La Corte di Cassazione, con le sentenze nn. 7156/2025 e 34813/2024, ha tracciato confini particolarmente stringenti alla nozione di strumentalità del veicolo nell’ambito dell’applicazione del fermo amministrativo di cui all’art. 86, secondo comma, del DPR 602/1973. Un orientamento, questo, destinato a suscitare non poche perplessità.
Il quadro normativo e le pronunce della Suprema Corte
La disposizione in esame prevede che il debitore possa scongiurare la misura cautelare dimostrando – nel termine di trenta giorni dal preavviso – che il mezzo risulti strumentale all’attività imprenditoriale o professionale. Una previsione che, nella sua apparente semplicità, cela problematiche interpretative di non poco momento.
La pronuncia n. 34813/2024 ha stabilito un principio che, per certi versi, si potrebbe definire draconiano: la mera circostanza di rivestire la qualifica di imprenditore o professionista non è sufficiente. Occorre dimostrare – e qui sta il punto dolente – che l’auto sia un bene strumentale in senso stretto, vale a dire necessario all’attività stessa, non meramente utile per spostarsi.
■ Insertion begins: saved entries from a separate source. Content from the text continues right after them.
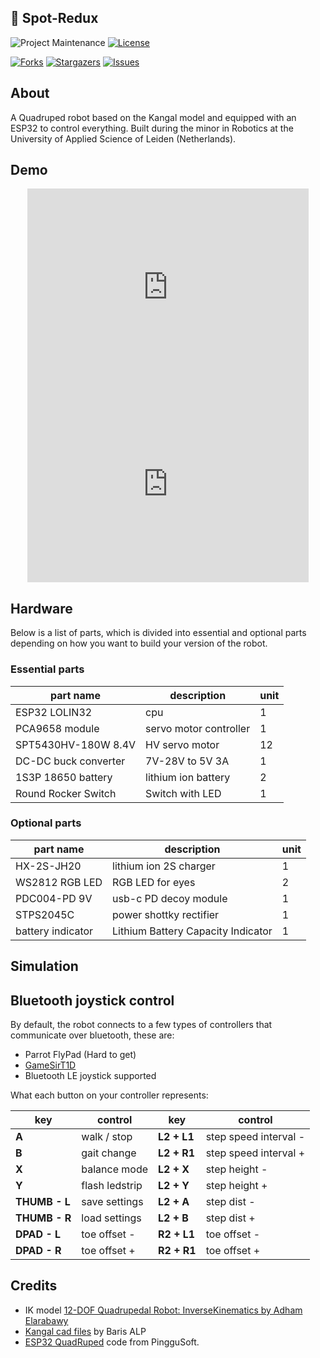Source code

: ## 🤖 Spot-Redux

<!-- PROJECT SHIELDS -->
![Project Maintenance][maintenance-shield]
[![License][license-shield]](LICENSE.md)

[![Forks][forks-shield]][forks-url]
[![Stargazers][stars-shield]][stars-url]
[![Issues][issues-shield]][issues-url]

## About

A Quadruped robot based on the Kangal model and equipped with an ESP32 to control everything. Built during the minor in Robotics at the University of Applied Science of Leiden (Netherlands).

## Demo

<p align="center">
  <iframe width="450" height="315" src="https://www.youtube.com/embed/2IXcY3YnklY" title="YouTube video player" frameborder="0" allow="accelerometer; autoplay; clipboard-write; encrypted-media; gyroscope; picture-in-picture" allowfullscreen></iframe>
  <iframe width="450" height="315" src="https://www.youtube.com/embed/lb17rW7wsXE" title="YouTube video player" frameborder="0" allow="accelerometer; autoplay; clipboard-write; encrypted-media; gyroscope; picture-in-picture" allowfullscreen></iframe>
</p>

## Hardware

Below is a list of parts, which is divided into essential and optional parts depending on how you want to build your version of the robot.

### Essential parts

| part name           | description                          |  unit     |
|---------------------|--------------------------------------|-----------|
| ESP32 LOLIN32       | cpu                                  | 1         |
| PCA9658 module      | servo motor controller               | 1         |
| SPT5430HV-180W 8.4V | HV servo motor                       | 12        |
| DC-DC buck converter| 7V-28V to 5V 3A                      | 1         |
| 1S3P 18650 battery  | lithium ion battery                  | 2         |
| Round Rocker Switch | Switch with LED                      | 1         |

### Optional parts

| part name           | description                          |  unit     |
|---------------------|--------------------------------------|-----------|
| HX-2S-JH20          | lithium ion 2S charger               | 1         |
| WS2812 RGB LED      | RGB LED for eyes                     | 2         |
| PDC004-PD 9V        | usb-c PD decoy module                | 1         |
| STPS2045C           | power shottky rectifier              | 1         |
| battery indicator   | Lithium Battery Capacity Indicator   | 1         |

## Simulation

## Bluetooth joystick control

By default, the robot connects to a few types of controllers that communicate over bluetooth, these are:

- Parrot FlyPad (Hard to get)
- [GameSirT1D][gamesir]
- Bluetooth LE joystick supported

What each button on your controller represents:

| key          |    control     |  key        |  control              |
|--------------|----------------|-------------|-----------------------|
| **A**        | walk / stop    | **L2 + L1** | step speed interval - |
| **B**        | gait change    | **L2 + R1** | step speed interval + |
| **X**        | balance mode   | **L2 + X**  | step height -         |
| **Y**        | flash ledstrip | **L2 + Y**  | step height +         |
| **THUMB - L**| save settings  | **L2 + A**  | step dist -           |
| **THUMB - R**| load settings  | **L2 + B**  | step dist +           |
| **DPAD - L** | toe offset -   | **R2 + L1** | toe offset -          |
| **DPAD - R** | toe offset +   | **R2 + R1** | toe offset +          |

## Credits

- IK model [12-DOF Quadrupedal Robot: InverseKinematics by Adham Elarabawy](https://www.adham-e.dev/pdf/IK_Model.pdf)
- [Kangal cad files](https://grabcad.com/library/diy-quadruped-robot-1) by Baris ALP
- [ESP32 QuadRuped](https://github.com/PingguSoft/esp32_quadruped) code from PingguSoft.

<!-- MARKDOWN LINKS & IMAGES -->
[maintenance-shield]: https://img.shields.io/maintenance/yes/2022.svg?style=for-the-badge
[forks-shield]: https://img.shields.io/github/forks/klaasnicolaas/Spot-Redux.svg?style=for-the-badge
[forks-url]: https://github.com/klaasnicolaas/Spot-Redux/network/members
[stars-shield]: https://img.shields.io/github/stars/klaasnicolaas/Spot-Redux.svg?style=for-the-badge
[stars-url]: https://github.com/klaasnicolaas/Spot-Redux/stargazers
[issues-shield]: https://img.shields.io/github/issues/klaasnicolaas/Spot-Redux.svg?style=for-the-badge
[issues-url]: https://github.com/klaasnicolaas/Spot-Redux/issues
[license-shield]: https://img.shields.io/github/license/klaasnicolaas/Spot-Redux.svg?style=for-the-badge

<!-- Products -->
[gamesir]: https://www.banggood.com/nl/GameSir-T1s-bluetooth-Wireless-Gaming-Controller-Gamepad-for-Android-Windows-VR-TV-Box-p-1192063.html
Gli esempi forniti dalla Corte sono emblematici: può sfuggire al fermo il camion di un’impresa di trasporti, l’escavatore di una ditta edile. Ma l’auto dell’avvocato che si reca in studio? Quella no, secondo i giudici di legittimità.
Un’interpretazione che lascia perplessi
L’approccio della Cassazione si fonda su un’interpretazione estremamente rigorosa della nozione di strumentalità, mutuata – ed è questo un aspetto da evidenziare – dai documenti di prassi in materia di deducibilità integrale dei costi. Le circolari dell’Agenzia delle Entrate (nn. 37/1997, 48/1998, 1/2007, 11/2007) e la risoluzione n. 59/2007 vengono richiamate a supporto di una tesi che, francamente, appare eccessivamente restrittiva.
La sentenza n. 7156/2025 ha poi aggiunto un ulteriore tassello: nemmeno l’iscrizione del veicolo nel registro dei beni ammortizzabili costituisce prova sufficiente della strumentalità. Un’affermazione, questa, che stride con la prassi consolidata e con numerose pronunce di merito.
Le criticità dell’orientamento prevalente
Nella pratica professionale si osserva come tale impostazione presenti diversi profili problematici:
- Il primo riguarda il disallineamento sistematico: perché applicare al fermo amministrativo criteri più stringenti di quelli previsti per la deduzione fiscale dei costi?;
- Vi è poi una questione di rigidità applicativa: con questo approccio, le auto dei professionisti risulterebbero sempre aggredibili, il che pare francamente eccessivo;
- Non si può trascurare, infine, il contrasto con la ratio della norma: l’art. 86 intende tutelare la capacità produttiva del debitore, non annientarla.
È particolarmente significativo il caso degli agenti di commercio, categoria per la quale l’utilizzo del veicolo rappresenta un elemento inscindibile dall’attività svolta. Eppure, seguendo l’interpretazione della Cassazione, anche loro risulterebbero privi di tutela.
Le alternative della giurisprudenza di merito
Vale la pena segnalare come la giurisprudenza di merito abbia talvolta seguito strade diverse. La Commissione Tributaria Provinciale di Milano (sentenza n. 1926/9/23 del 25 maggio 2023) e quella di Latina (sentenza n. 400/6/21 del 24 maggio 2021) hanno adottato interpretazioni più equilibrate, valorizzando le concrete modalità di esercizio dell’attività professionale.
Si tratta di orientamenti che, seppur minoritari, mostrano come sia possibile – e forse doveroso – contemperare le esigenze di tutela del credito erariale con quelle di salvaguardia dell’attività economica del debitore.
Prospettive evolutive e considerazioni de iure condendo
L’orientamento inaugurato dalla Cassazione, pur formalmente rispettoso del dato normativo, rischia di tradursi in un’applicazione meccanica e aprioristica dell’istituto. Sarebbe auspicabile un ripensamento che tenga conto delle specificità delle diverse attività professionali.
D’altronde, come spesso accade nella casistica tributaria, l’eccessiva rigidità interpretativa finisce per generare situazioni paradossali: il professionista che utilizza quotidianamente l’auto per la propria attività si trova privo di quella tutela che, invece, la norma sembrava voler garantire.
La questione rimane aperta. E meriterebbe, forse, un intervento chiarificatore del legislatore, piuttosto che essere lasciata alle oscillazioni – talvolta imprevedibili – della giurisprudenza.